Goal of the exercise — Your copy of the data should match it exactly, leaving out only the pictures.

*** Opening of Excerpted records ***

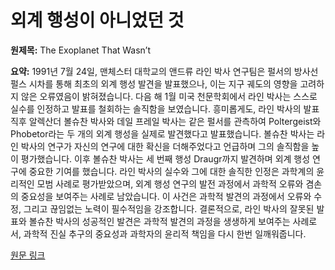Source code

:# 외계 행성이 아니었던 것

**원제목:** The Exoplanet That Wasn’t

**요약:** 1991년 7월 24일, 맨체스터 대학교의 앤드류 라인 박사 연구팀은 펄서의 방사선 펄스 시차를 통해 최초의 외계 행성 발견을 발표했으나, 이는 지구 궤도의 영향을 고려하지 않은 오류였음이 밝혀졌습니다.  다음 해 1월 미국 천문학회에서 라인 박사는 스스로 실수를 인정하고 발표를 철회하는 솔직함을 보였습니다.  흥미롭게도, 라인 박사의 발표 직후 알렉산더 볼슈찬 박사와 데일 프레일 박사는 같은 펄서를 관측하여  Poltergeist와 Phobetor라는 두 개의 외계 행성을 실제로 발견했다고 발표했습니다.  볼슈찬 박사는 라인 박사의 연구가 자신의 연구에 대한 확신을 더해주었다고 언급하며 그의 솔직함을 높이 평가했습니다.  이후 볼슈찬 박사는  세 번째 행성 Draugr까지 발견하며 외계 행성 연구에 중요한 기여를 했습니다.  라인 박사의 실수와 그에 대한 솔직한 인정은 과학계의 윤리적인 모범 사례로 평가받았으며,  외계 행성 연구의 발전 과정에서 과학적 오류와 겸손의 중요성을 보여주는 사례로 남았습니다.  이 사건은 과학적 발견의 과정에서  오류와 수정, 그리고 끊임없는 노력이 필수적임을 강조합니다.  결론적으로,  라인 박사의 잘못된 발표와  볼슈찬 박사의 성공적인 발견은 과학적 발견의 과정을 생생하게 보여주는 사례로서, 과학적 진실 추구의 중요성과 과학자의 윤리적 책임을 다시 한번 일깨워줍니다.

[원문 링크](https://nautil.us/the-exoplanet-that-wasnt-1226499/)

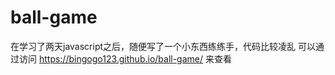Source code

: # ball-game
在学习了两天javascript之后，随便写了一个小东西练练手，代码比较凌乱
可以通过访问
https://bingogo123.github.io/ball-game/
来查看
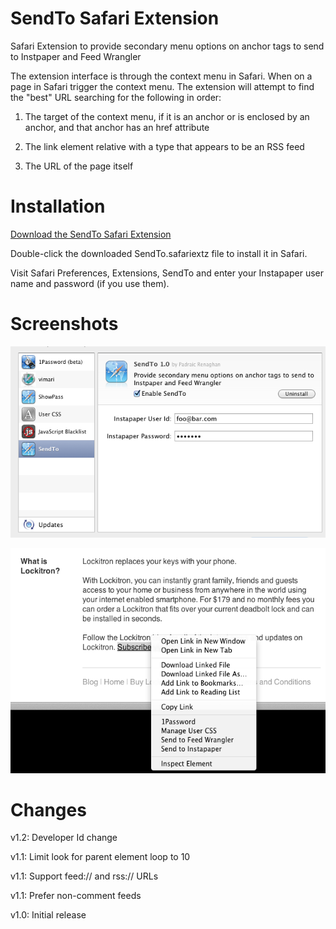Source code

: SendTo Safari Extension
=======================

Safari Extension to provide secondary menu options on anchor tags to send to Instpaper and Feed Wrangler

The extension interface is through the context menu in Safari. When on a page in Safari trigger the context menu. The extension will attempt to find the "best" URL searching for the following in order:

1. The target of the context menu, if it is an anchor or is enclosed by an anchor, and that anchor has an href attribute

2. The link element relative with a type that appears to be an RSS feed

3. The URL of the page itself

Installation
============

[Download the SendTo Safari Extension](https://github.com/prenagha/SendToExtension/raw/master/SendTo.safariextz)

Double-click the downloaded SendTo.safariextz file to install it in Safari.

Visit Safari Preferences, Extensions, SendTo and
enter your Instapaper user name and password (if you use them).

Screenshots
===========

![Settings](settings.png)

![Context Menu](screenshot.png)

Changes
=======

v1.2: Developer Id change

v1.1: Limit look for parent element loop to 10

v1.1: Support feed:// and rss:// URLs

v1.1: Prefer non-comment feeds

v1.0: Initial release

*** Close of Excerpted records ***

Result for this exercise —
Source code

:# 외계 행성이 아니었던 것

**원제목:** The Exoplanet That Wasn’t

**요약:** 1991년 7월 24일, 맨체스터 대학교의 앤드류 라인 박사 연구팀은 펄서의 방사선 펄스 시차를 통해 최초의 외계 행성 발견을 발표했으나, 이는 지구 궤도의 영향을 고려하지 않은 오류였음이 밝혀졌습니다.  다음 해 1월 미국 천문학회에서 라인 박사는 스스로 실수를 인정하고 발표를 철회하는 솔직함을 보였습니다.  흥미롭게도, 라인 박사의 발표 직후 알렉산더 볼슈찬 박사와 데일 프레일 박사는 같은 펄서를 관측하여  Poltergeist와 Phobetor라는 두 개의 외계 행성을 실제로 발견했다고 발표했습니다.  볼슈찬 박사는 라인 박사의 연구가 자신의 연구에 대한 확신을 더해주었다고 언급하며 그의 솔직함을 높이 평가했습니다.  이후 볼슈찬 박사는  세 번째 행성 Draugr까지 발견하며 외계 행성 연구에 중요한 기여를 했습니다.  라인 박사의 실수와 그에 대한 솔직한 인정은 과학계의 윤리적인 모범 사례로 평가받았으며,  외계 행성 연구의 발전 과정에서 과학적 오류와 겸손의 중요성을 보여주는 사례로 남았습니다.  이 사건은 과학적 발견의 과정에서  오류와 수정, 그리고 끊임없는 노력이 필수적임을 강조합니다.  결론적으로,  라인 박사의 잘못된 발표와  볼슈찬 박사의 성공적인 발견은 과학적 발견의 과정을 생생하게 보여주는 사례로서, 과학적 진실 추구의 중요성과 과학자의 윤리적 책임을 다시 한번 일깨워줍니다.

[원문 링크](https://nautil.us/the-exoplanet-that-wasnt-1226499/)

Source code

: # ball-game
在学习了两天javascript之后，随便写了一个小东西练练手，代码比较凌乱
可以通过访问
https://bingogo123.github.io/ball-game/
来查看
Source code

: SendTo Safari Extension
=======================

Safari Extension to provide secondary menu options on anchor tags to send to Instpaper and Feed Wrangler

The extension interface is through the context menu in Safari. When on a page in Safari trigger the context menu. The extension will attempt to find the "best" URL searching for the following in order:

1. The target of the context menu, if it is an anchor or is enclosed by an anchor, and that anchor has an href attribute

2. The link element relative with a type that appears to be an RSS feed

3. The URL of the page itself

Installation
============

[Download the SendTo Safari Extension](https://github.com/prenagha/SendToExtension/raw/master/SendTo.safariextz)

Double-click the downloaded SendTo.safariextz file to install it in Safari.

Visit Safari Preferences, Extensions, SendTo and
enter your Instapaper user name and password (if you use them).

Screenshots
===========

![Settings](settings.png)

![Context Menu](screenshot.png)

Changes
=======

v1.2: Developer Id change

v1.1: Limit look for parent element loop to 10

v1.1: Support feed:// and rss:// URLs

v1.1: Prefer non-comment feeds

v1.0: Initial release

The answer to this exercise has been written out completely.